Incontro tra Sarri e De Laurentiis per dirsi addio. Poi la scelta per il futuro: Ancelotti propenso ad accettare la sfida

Ci siamo, il redde rationem è infine arrivato. Nella giornata di domani, in un incontro che si terrà probabilmente a Roma in serata, Maurizio Sarri comunicherà ad Aurelio De Laurentiis la volontà di non essere più l’allenatore del Napoli. Il motivo è molto semplice: l’allenatore ha capito che, con ogni probabilità, il Napoli è arrivato al suo punto più alto, che non vuole e non può (tetto salariale e appeal) oltrepassare. E Sarri ha paura che, pur volendo ricominciare un ciclo dal target più basso, cambiando alcuni perni della squadra e inserendo alcuni giovani in rosa, i risultati possano non arrivare o comunque non essere importanti come in questo triennio trascorso. Da qui la decisione di andar via: vuole lasciare nella gente che tanto lo ha amato, e che lui tanto ha amato, un ricordo indelebile, figlio di quell’empatia che si è creata nonostante la mancanza di un trofeo da alzare al cielo.

Ovviamente De Laurentiis prenderà atto della decisione del tecnico, e poi si regolerà di conseguenza. Se ci fosse un club disposto a pagare gli 8 milioni di euro della clausola rescissoria di Sarri, li accetterà di buon grado; in caso diverso, dal 1° giugno l’allenatore consegnerà al club la lettera di dimissioni. Ma se del futuro di Sarri lontano da Napoli ora interessa poco, ai tifosi preme invece sapere chi siederà sulla panchina azzurra nella prossima stagione.

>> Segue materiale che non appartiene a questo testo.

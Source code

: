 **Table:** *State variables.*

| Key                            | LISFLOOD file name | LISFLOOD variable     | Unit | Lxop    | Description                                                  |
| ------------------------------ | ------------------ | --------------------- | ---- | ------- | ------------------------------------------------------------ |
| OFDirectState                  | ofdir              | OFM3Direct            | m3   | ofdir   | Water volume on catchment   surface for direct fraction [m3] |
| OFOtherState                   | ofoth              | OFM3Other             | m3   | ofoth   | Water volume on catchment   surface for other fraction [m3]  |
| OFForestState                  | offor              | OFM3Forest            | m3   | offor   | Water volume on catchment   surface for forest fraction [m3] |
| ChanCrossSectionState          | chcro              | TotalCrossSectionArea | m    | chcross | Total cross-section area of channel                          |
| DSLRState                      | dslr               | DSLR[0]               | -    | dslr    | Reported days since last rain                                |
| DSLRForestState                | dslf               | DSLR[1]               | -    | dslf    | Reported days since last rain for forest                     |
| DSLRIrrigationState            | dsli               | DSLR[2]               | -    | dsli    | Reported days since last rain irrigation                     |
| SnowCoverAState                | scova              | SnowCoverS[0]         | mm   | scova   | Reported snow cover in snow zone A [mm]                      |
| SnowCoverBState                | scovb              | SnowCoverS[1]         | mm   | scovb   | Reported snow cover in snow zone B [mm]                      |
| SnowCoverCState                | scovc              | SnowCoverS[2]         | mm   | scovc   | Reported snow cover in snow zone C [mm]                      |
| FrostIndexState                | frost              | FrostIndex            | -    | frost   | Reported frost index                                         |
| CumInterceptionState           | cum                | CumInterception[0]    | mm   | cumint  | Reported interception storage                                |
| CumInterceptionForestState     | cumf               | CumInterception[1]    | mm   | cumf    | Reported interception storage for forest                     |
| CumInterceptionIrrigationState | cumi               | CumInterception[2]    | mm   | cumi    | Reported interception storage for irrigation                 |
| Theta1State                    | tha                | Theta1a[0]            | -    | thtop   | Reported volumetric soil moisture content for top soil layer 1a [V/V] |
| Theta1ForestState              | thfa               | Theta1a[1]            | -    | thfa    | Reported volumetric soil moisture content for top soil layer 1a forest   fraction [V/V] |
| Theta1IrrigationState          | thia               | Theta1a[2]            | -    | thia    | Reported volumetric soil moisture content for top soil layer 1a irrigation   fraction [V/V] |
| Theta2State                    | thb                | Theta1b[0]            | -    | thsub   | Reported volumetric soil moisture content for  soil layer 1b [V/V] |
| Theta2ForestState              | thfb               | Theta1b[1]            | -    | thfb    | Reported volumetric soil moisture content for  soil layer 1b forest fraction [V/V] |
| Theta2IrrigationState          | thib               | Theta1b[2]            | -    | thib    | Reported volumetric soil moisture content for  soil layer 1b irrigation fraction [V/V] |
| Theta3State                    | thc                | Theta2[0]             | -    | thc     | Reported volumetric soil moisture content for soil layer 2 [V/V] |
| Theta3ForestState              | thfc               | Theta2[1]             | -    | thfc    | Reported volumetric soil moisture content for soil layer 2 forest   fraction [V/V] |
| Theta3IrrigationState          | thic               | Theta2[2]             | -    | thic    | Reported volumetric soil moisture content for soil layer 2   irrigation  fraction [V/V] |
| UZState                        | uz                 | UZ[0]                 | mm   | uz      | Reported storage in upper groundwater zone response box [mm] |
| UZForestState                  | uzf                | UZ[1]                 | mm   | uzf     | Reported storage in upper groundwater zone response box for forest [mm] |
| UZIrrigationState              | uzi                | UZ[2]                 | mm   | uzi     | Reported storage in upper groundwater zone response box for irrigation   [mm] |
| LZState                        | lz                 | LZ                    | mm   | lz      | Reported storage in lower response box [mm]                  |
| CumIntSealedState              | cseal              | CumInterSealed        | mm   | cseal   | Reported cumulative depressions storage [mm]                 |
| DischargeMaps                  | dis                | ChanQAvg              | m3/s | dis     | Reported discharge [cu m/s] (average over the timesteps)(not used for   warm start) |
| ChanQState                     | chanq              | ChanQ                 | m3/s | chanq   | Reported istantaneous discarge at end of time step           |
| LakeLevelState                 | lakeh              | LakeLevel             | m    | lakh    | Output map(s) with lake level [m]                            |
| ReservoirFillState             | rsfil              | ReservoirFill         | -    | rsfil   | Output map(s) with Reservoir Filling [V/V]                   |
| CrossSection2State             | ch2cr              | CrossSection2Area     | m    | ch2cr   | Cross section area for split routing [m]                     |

Dopo le voci su Benitez, che ha realmente sentito De Laurentiis (clicca qui), ora il nome in pole position è di quelli roboanti: Carlo Ancelotti. Il quale, solo quindici giorni fa, ha rifiutato la panchina dell’Italia perché ancora desideroso di allenare quotidianamente. Dietro questa scelta comunque, sembra esserci proprio il Napoli: De Laurentiis ha conosciuto personalmente Ancelotti l’anno scorso, ad agosto, durante una cena organizzata per l’Audi Cup che il Napoli giocò a Monaco. Da quel momento, racconta la fonte autorevole del Corriere della Sera, tra i due è nato un feeling: si sono sentiti spesso durante l’anno, e infine Ancelotti avrebbe dato al produttore cinematografico la disponibilità ad allenare il Napoli.

Si parla addirittura di una “proposta indecente” fatta dal club all’allenatore ex Bayern. Ad Ancelotti, che ha vinto praticamente tutto e ovunque, farebbe piacere tornare in Italia; e la sfida Napoli lo intriga parecchio. Il progetto sarebbe quello di arrivare al top nel giro di due stagioni: a Napoli Ancelotti assumerebbe il ruolo di coach-manager, pronto ad operare anche sul mercato. E l’appeal dell’allenatore emiliano sarebbe un biglietto di presentazione senza precedenti per il club partenopeo. L’idea, perché per ora solo di quella si tratta, sarebbe di cedere Mertens e Jorginho, ai quali Ancelotti rinuncerebbe senza troppi problemi, per avere la liquidità necessaria ad acquistare nuovi calciatori. Di quelli attuali, le colonne della nuova squadra sarebbero Koulibaly ed Insigne. E l’ingaggio dell’allenatore? Altissimo, intorno ai dieci milioni di euro. Potrebbe abbassare le sue pretese certo, ma non dimezzarle. E allora, nel caso di un accordo che preveda un contratto di un anno con opzione per il secondo (in stile Benitez), lo stipendio di Ancelotti potrebbe arrivare dalla clausola rescissoria di Sarri. E De Laurentiis ne uscirebbe davvero vincitore.